C-Com Post Eight Consecutive Profitable Year

Ottawa, Canada, March 14, 2013

Canada’s manufacturer of mobile auto-deploying satellite antenna systems, C-COM Satellite Systems Inc., announced on Thursday that the company continued to post eight consecutive profitable year although net profit for 2012 dropped by 29%.

Reporting on the results of its fiscal year ended November 30, 2012, C-COM said revenues for the year were US$13.129 million (Ca$13,385,324) with a net after tax profit of U$2.614 million (Ca$2,665,491) or 7 US cents (8 Ca. cents per share). This represents a decrease of 30.1% and 29.4%, respectively, in revenues and net after tax profit from 2011 when total revenues were US$18.77 million (Ca$19,135,942) and there was a net after tax profit of US$3.703 million (Ca$3,776,035) or 10 US cents (11Ca. cents) per share.

C-COM said the revenue and net after tax profit decrease were a result of a large non recurring sale to Japan in 2011 for Tsunami relief.

C-COM had an income tax provision of US$1.0256 million (Ca$1,045,400) in fiscal 2012, versus US$1.539 million (Ca$1,569,507) in fiscal 2011. The company said it had sufficient investment tax credits and research and developments costs to reduce its Federal tax liability to zero for the fiscal year ended November 30, 2012.

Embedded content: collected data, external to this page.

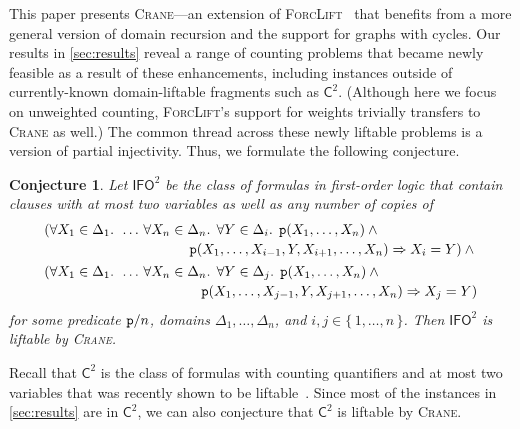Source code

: \documentclass{article}
\newtheorem{conjecture}{Conjecture}
\theoremstyle{definition}
\theoremstyle{remark}
\newcommand{\Ctwo}{$\mathsf{C}^{2}$}
\newcommand{\IFO}{$\mathsf{I}\mathsf{FO}^{2}$}
\begin{document}
This paper presents \textsc{Crane}---an extension of
\textsc{ForcLift}~\cite{DBLP:conf/ijcai/BroeckTMDR11} that benefits from a more
general version of domain recursion and the support for graphs with cycles. Our
results in \cref{sec:results} reveal a range of counting problems that became
newly feasible as a result of these enhancements, including instances outside of
currently-known domain-liftable fragments such as \Ctwo{}. (Although here we
focus on unweighted counting, \textsc{ForcLift}'s support for weights trivially
transfers to \textsc{Crane} as well.) The common thread across these newly
liftable problems is a version of partial injectivity. Thus, we formulate the
following conjecture.
\begin{conjecture}
  Let \IFO{} be the class of formulas in first-order logic that contain clauses
  with at most two variables as well as any number of copies of
  \begin{align*}
    &\begin{multlined}[t][0.9\linewidth]
      (\forall X_{1} \in \Delta_{1}\text{. }\dots\,\forall X_{n} \in \Delta_{n}\text{. }\forall Y \in \Delta_{i}\text{. }\texttt{\textup{p}}(X_{1}, \dots, X_{n}) \land{}\\
      \texttt{\textup{p}}(X_{1}, \dots, X_{i-1}, Y, X_{i+1}, \dots, X_{n}) \Rightarrow X_{i} = Y) \land{}
    \end{multlined}\\
    &\begin{multlined}[t][0.9\linewidth]
      (\forall X_{1} \in \Delta_{1}\text{. }\dots\,\forall X_{n} \in \Delta_{n}\text{. }\forall Y \in \Delta_{j}\text{. }\texttt{\textup{p}}(X_{1}, \dots, X_{n}) \land{}\\
      \texttt{\textup{p}}(X_{1}, \dots, X_{j-1}, Y, X_{j+1}, \dots, X_{n}) \Rightarrow X_{j} = Y)
    \end{multlined}
  \end{align*}
  for some predicate $\texttt{\textup{p}}/n$, domains
  $\Delta_{1}, \dots, \Delta_{n}$, and $i, j \in \{\, 1, \dots, n \,\}$. Then
  \IFO{} is liftable by \textsc{Crane}.
\end{conjecture}
Recall that \Ctwo{} is the class of formulas with counting quantifiers and at
most two variables that was recently shown to be
liftable~\cite{DBLP:journals/jair/Kuzelka21}. Since most of the instances in
\cref{sec:results} are in \Ctwo{}, we can also conjecture that \Ctwo{} is
liftable by \textsc{Crane}.
\end{document}
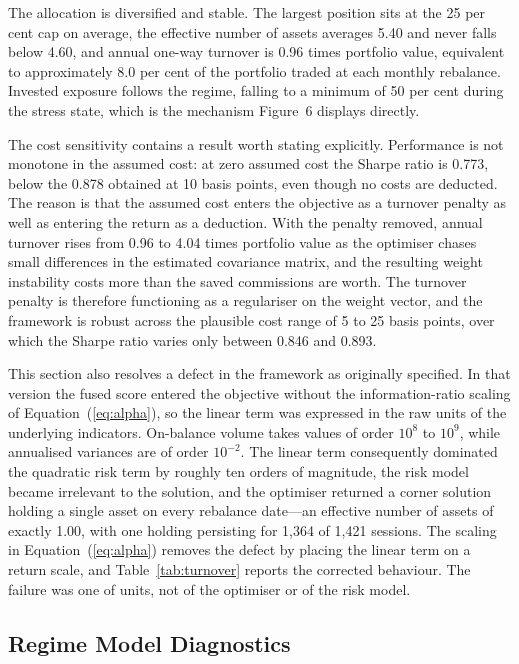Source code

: The allocation is diversified and stable. The largest position sits at the 25 per cent
cap on average, the effective number of assets averages 5.40 and never falls below
4.60, and annual one-way turnover is 0.96 times portfolio value, equivalent to
approximately 8.0 per cent of the portfolio traded at each monthly rebalance. Invested
exposure follows the regime, falling to a minimum of 50 per cent during the stress
state, which is the mechanism Figure~6 displays directly.

The cost sensitivity contains a result worth stating explicitly. Performance is not
monotone in the assumed cost: at zero assumed cost the Sharpe ratio is 0.773, below the
0.878 obtained at 10 basis points, even though no costs are deducted. The reason is
that the assumed cost enters the objective as a turnover penalty as well as entering
the return as a deduction. With the penalty removed, annual turnover rises from
0.96 to 4.04 times portfolio value as the optimiser chases small differences in the
estimated covariance matrix, and the resulting weight instability costs more than the
saved commissions are worth. The turnover penalty is therefore functioning as a
regulariser on the weight vector, and the framework is robust across the plausible cost
range of 5 to 25 basis points, over which the Sharpe ratio varies only between 0.846
and 0.893.

This section also resolves a defect in the framework as originally specified. In that
version the fused score entered the objective without the information-ratio scaling of
Equation~(\ref{eq:alpha}), so the linear term was expressed in the raw units of the
underlying indicators. On-balance volume takes values of order $10^{8}$ to $10^{9}$,
while annualised variances are of order $10^{-2}$. The linear term consequently
dominated the quadratic risk term by roughly ten orders of magnitude, the risk model
became irrelevant to the solution, and the optimiser returned a corner solution holding
a single asset on every rebalance date---an effective number of assets of exactly 1.00,
with one holding persisting for 1{,}364 of 1{,}421 sessions. The scaling in
Equation~(\ref{eq:alpha}) removes the defect by placing the linear term on a return
scale, and Table~\ref{tab:turnover} reports the corrected behaviour. The failure was one of units, not
of the optimiser or of the risk model.

\subsection{Regime Model Diagnostics}
\label{sec:regimefit}

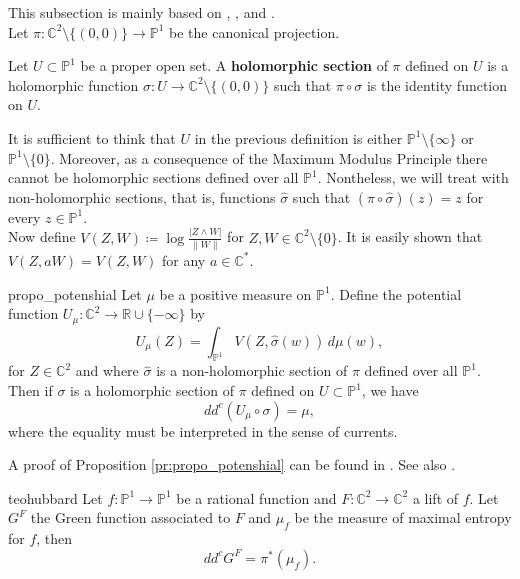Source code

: This subsection is mainly based on \cite{demarco}, \cite{hubbard}, \cite{bott} and \cite{berteloot}.\\

Let $\pi:\mathbb{C}^2\setminus\{(0,0)\} \rightarrow \mathbb{P}^1$ be the canonical projection.
\begin{mydef}{}{}
Let $U\subset \mathbb{P}^1$ be a proper open set. A {\bf holomorphic section} of $\pi$ defined on $U$ is a holomorphic function $\sigma:U \rightarrow \mathbb{C}^2\setminus\{(0,0)\}$ such that $\pi \circ \sigma$ is the identity function on $U$.
\end{mydef}

It is sufficient to think that $U$ in the previous definition is either $\mathbb{P}^1\setminus \{\infty\}$ or $\mathbb{P}^1\setminus\{0\}$. Moreover, as a consequence of the Maximum Modulus Principle there cannot be holomorphic sections defined over all $\mathbb{P}^1$. Nontheless, we will treat with non-holomorphic sections, that is, functions $\widehat{\sigma}$ such that $(\pi \circ \widehat{\sigma})(z)=z$ for every $z\in \mathbb{P}^1$.\\

Now define $V(Z,W) \coloneqq  \log \frac{|Z\wedge W|}{\|W\|}$ for $Z,W \in \mathbb{C}^2\setminus\{0\}$. It is easily shown that $V(Z,aW) = V(Z,W)$ for any $a\in \mathbb{C}^*$.\\

\begin{myprop}{}{propo_potenshial}
Let $\mu$ be a positive measure on $\mathbb{P}^1$. Define the potential function $U_\mu:\mathbb{C}^2\rightarrow \mathbb{R}\cup\{-\infty\}$ by
$$U_\mu(Z) = \int_{\mathbb{P}^1} V(Z,\widehat{\sigma}(w)) \, d\mu(w),$$
for $Z\in \mathbb{C}^2$ and where $\widehat{\sigma}$ is a non-holomorphic section of $\pi$ defined over all $\mathbb{P}^1$.
Then if $\sigma$ is a holomorphic section of $\pi$ defined on $U\subset \mathbb{P}^1$, we have 
$$dd^c (U_\mu\circ \sigma) = \mu,$$
where the equality must be interpreted in the sense of currents.
\end{myprop}

A proof of Proposition \ref{pr:propo_potenshial} can be found in \cite[Theorem VII.9]{berteloot}. See also \cite[Theorem 3.7.4]{ransford}.\\

\begin{mytheo}{}{teohubbard}
Let $f:\mathbb{P}^1 \rightarrow \mathbb{P}^1$ be a rational function and $F:\mathbb{C}^2 \rightarrow \mathbb{C}^2$ a lift of $f$. Let $G^F$ the Green function associated to $F$ and $\mu_f$ be the measure of maximal entropy for $f$, then
$$dd^c G^F = \pi^*(\mu_f).$$
\end{mytheo}

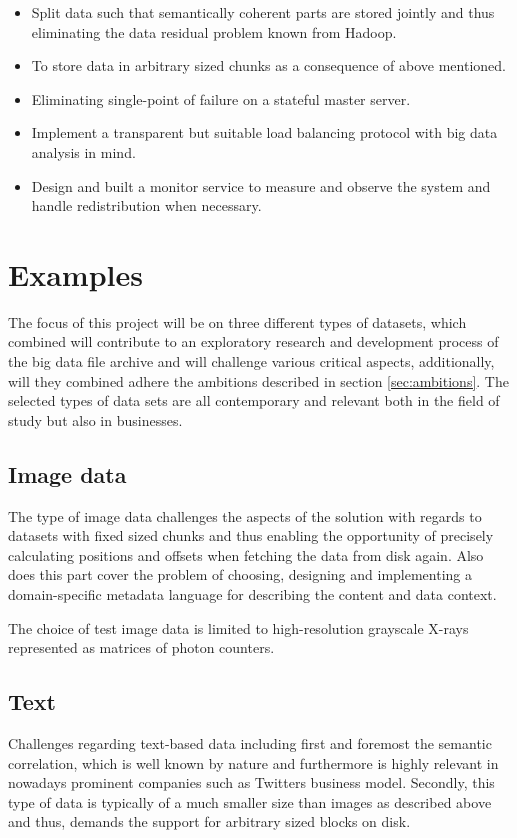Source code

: \vspace*{3mm}
\begin{itemize}
	\item Split data such that semantically coherent parts are stored jointly and thus eliminating the data residual problem known from Hadoop.
	\item To store data in arbitrary sized chunks as a consequence of above mentioned.
	\item Eliminating single-point of failure on a stateful master server.
	\item Implement a transparent but suitable load balancing protocol with big data analysis in mind.
	\item Design and built a monitor service to measure and observe the system and handle redistribution when necessary.
\end{itemize}
\vspace*{3mm}

\section{Examples}
The focus of this project will be on three different types of datasets, which combined will contribute to an exploratory research and development process of the big data file archive and will challenge various critical aspects, additionally, will they combined adhere the ambitions described in section \ref{sec:ambitions}. The selected types of data sets are all contemporary and relevant both in the field of study but also in businesses.

\subsection*{Image data}
The type of image data challenges the aspects of the solution with regards to datasets with fixed sized chunks and thus enabling the opportunity of precisely calculating positions and offsets when fetching the data from disk again. Also does this part cover the problem of choosing, designing and implementing a domain-specific metadata language for describing the content and data context. 

The choice of test image data is limited to high-resolution grayscale X-rays represented as matrices of photon counters.

\subsection*{Text}
Challenges regarding text-based data including first and foremost the semantic correlation, which is well known by nature and furthermore is highly relevant in nowadays prominent companies such as Twitters business model. Secondly, this type of data is typically of a much smaller size than \eg images as described above and thus, demands the support for arbitrary sized blocks on disk. 

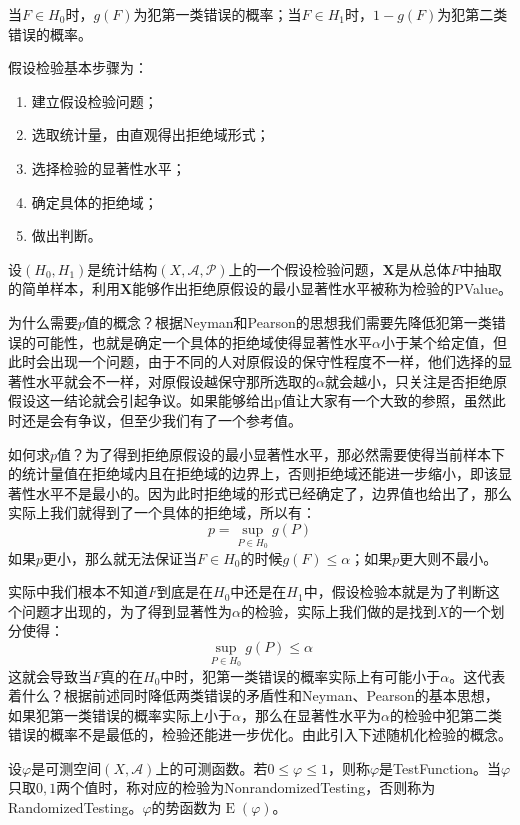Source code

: \begin{note}
	当$F\in H_0$时，$g(F)$为犯第一类错误的概率；当$F\in H_1$时，$1-g(F)$为犯第二类错误的概率。
\end{note}
\begin{method}
	假设检验基本步骤为：
	\begin{enumerate}
		\item 建立假设检验问题；
		\item 选取统计量，由直观得出拒绝域形式；
		\item 选择检验的显著性水平；
		\item 确定具体的拒绝域；
		\item 做出判断。
	\end{enumerate}
\end{method}
\begin{definition}
	设$(H_0,H_1)$是统计结构$(X,\mathscr{A},\mathscr{P})$上的一个假设检验问题，$\mathbf{X}$是从总体$F$中抽取的简单样本，利用$\mathbf{X}$能够作出拒绝原假设的最小显著性水平被称为检验的\gls{PValue}。
\end{definition}
\begin{note}
	为什么需要$p$值的概念？根据Neyman和Pearson的思想我们需要先降低犯第一类错误的可能性，也就是确定一个具体的拒绝域使得显著性水平$\alpha$小于某个给定值，但此时会出现一个问题，由于不同的人对原假设的保守性程度不一样，他们选择的显著性水平就会不一样，对原假设越保守那所选取的$\alpha$就会越小，只关注是否拒绝原假设这一结论就会引起争议。如果能够给出p值让大家有一个大致的参照，虽然此时还是会有争议，但至少我们有了一个参考值。\par
	如何求$p$值？为了得到拒绝原假设的最小显著性水平，那必然需要使得当前样本下的统计量值在拒绝域内且在拒绝域的边界上，否则拒绝域还能进一步缩小，即该显著性水平不是最小的。因为此时拒绝域的形式已经确定了，边界值也给出了，那么实际上我们就得到了一个具体的拒绝域，所以有：
	\begin{equation*}
		p=\sup_{P\in H_0}g(P)
	\end{equation*}
	如果$p$更小，那么就无法保证当$F\in H_0$的时候$g(F)\leqslant\alpha$；如果$p$更大则不最小。
\end{note}
\begin{note}
	实际中我们根本不知道$F$到底是在$H_0$中还是在$H_1$中，假设检验本就是为了判断这个问题才出现的，为了得到显著性为$\alpha$的检验，实际上我们做的是找到$X$的一个划分使得：
	\begin{equation*}
		\sup_{P\in H_0}g(P)\leqslant\alpha
	\end{equation*}
	这就会导致当$F$真的在$H_0$中时，犯第一类错误的概率实际上有可能小于$\alpha$。这代表着什么？根据前述同时降低两类错误的矛盾性和Neyman、Pearson的基本思想，如果犯第一类错误的概率实际上小于$\alpha$，那么在显著性水平为$\alpha$的检验中犯第二类错误的概率不是最低的，检验还能进一步优化。由此引入下述随机化检验的概念。
\end{note}
\begin{definition}
	设$\varphi$是可测空间$(X,\mathscr{A})$上的可测函数。若$0\leqslant\varphi\leqslant1$，则称$\varphi$是\gls{TestFunction}。当$\varphi$只取$0,1$两个值时，称对应的检验为\gls{NonrandomizedTesting}，否则称为\gls{RandomizedTesting}。$\varphi$的势函数为$\operatorname{E}(\varphi)$。
\end{definition}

For 2012, the working capital of the company rose by 15.5% to US$15.05 million (Ca$15,344,103) in November 30, 2012 compared to US$13.035 million (Ca$13,288,683) during the same period in 2011. The working capital also increased during the year even with approximately US$497,326 (Ca$507,000) paid in dividends and US$0.66 million (Ca$673,000) paid to repurchase shares.

“The continued profitability during fiscal year 2012 are largely attributable to the worldwide acceptance of our iNetVu Mobile auto-deploying antenna systems, particularly to the telecom, military as well as to the oil and gas exploration sectors worldwide,” said Leslie Klein, President and CEO. “Our customer base for these products has been steadily increasing and continues to significantly contribute to our revenue growth.”